* [TRY IT] The required result is a line count: how many lines in this data hold the word "mental". Give only that.

PROVIDED DATA Block Start

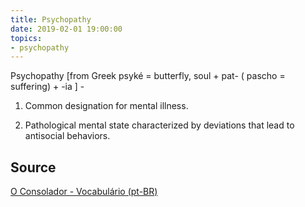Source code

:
 ```yaml
---
title: Psychopathy
date: 2019-02-01 19:00:00
topics:
- psychopathy 
---
```


Psychopathy [from Greek psyké = butterfly, soul + pat- ( pascho = suffering) + -ia ] - 

1. Common designation for mental illness. 

2. Pathological mental state characterized by deviations that lead to antisocial 
behaviors.


## Source
[O Consolador - Vocabulário (pt-BR)](http://www.oconsolador.com.br/linkfixo/vocabulario/principal.html)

PROVIDED DATA Block End

* [RESPONSE BELOW] 2